Kornitzer reist nach Berlin, stellt selbst Nachforschungen nach den Wertpapieren an. Vielleicht sollte er das nicht tun, er merkt es selbst, er stößt auf verschlossene Türen, er muß sie öffnen. Er stößt auf verschlossene Münder, das kennt er schon, aber die kann er nicht öffnen. Ein Senatspräsident im Ruhestand ist kein Rechercheur, er hat nicht die innere Freiheit, einen Fuß in die Tür zu stellen, er hat nicht die Freiheit, jemandem aus Prinzip lästig zu fallen. Er arbeitet in eigener Sache, das gibt der anderen Seite einen Schein von Objektivität, denn niemand hat ja persönlich die Wertpapiere aus dem Erbe seiner Mutter veruntreut. Das muß er doch einsehen.

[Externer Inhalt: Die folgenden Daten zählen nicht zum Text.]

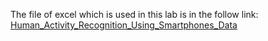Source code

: The file of excel which is used in this lab is in the follow link: 
[Human_Activity_Recognition_Using_Smartphones_Data](https://drive.google.com/file/d/1P-lrltJtRDwV8fuiKSGpYVoblqK3AzxJ/view?usp=sharing)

Kornitzer kommt von der Berliner Reise nach Hause, ernüchtert, erkältet, schließt die Tür des Hauses auf und findet Claire auf dem Fußboden liegen. Sie hebt den Kopf, sie will etwas sagen. Es gelingt ihr nicht, sie lallt. Richard will ihr aufhelfen, aber sie bleibt liegen, lallt wieder und stöhnt. Hast du etwas getrunken, Claire? fragt Richard. Es war nahezu unmöglich, sich in Mainz nicht an die allgemeinen Trinkgewohnheiten anzupassen, das war die leichteste Übung. Richard betritt die Küche, kein ungespültes Glas, keine geöffnete Flasche, er hat Claire Unrecht getan, sie kann nicht aufstehen. Hat sie einen Schlaganfall erlitten? Er holt eine Decke, legt sie auf die Seite (stabile Seitenlage), flößt ihr ein wenig Tee ein, bestellt einen Krankenwagen. Jetzt spricht sie deutlicher. Es ist ihr auf der Treppe plötzlich schwarz vor Augen geworden, sie wollte sich festhalten am Geländer, aber das gelang nicht. So rutschte sie die Treppe hinunter. Sie weiß nicht, wie lange sie da in der Diele gelegen hat. Ja, sie hat versucht, ans Telephon zu robben, Hilfe zu holen, aber sie war zu schwach. Sie weint vor Schwäche, sie weint vor Demütigung durch die Schwäche, sie weint, weil sie allein war, als sie fiel. Wenn du da gewesen wärst, stöhnt es aus ihr heraus. Und dann verliert sie wieder das Bewußtsein.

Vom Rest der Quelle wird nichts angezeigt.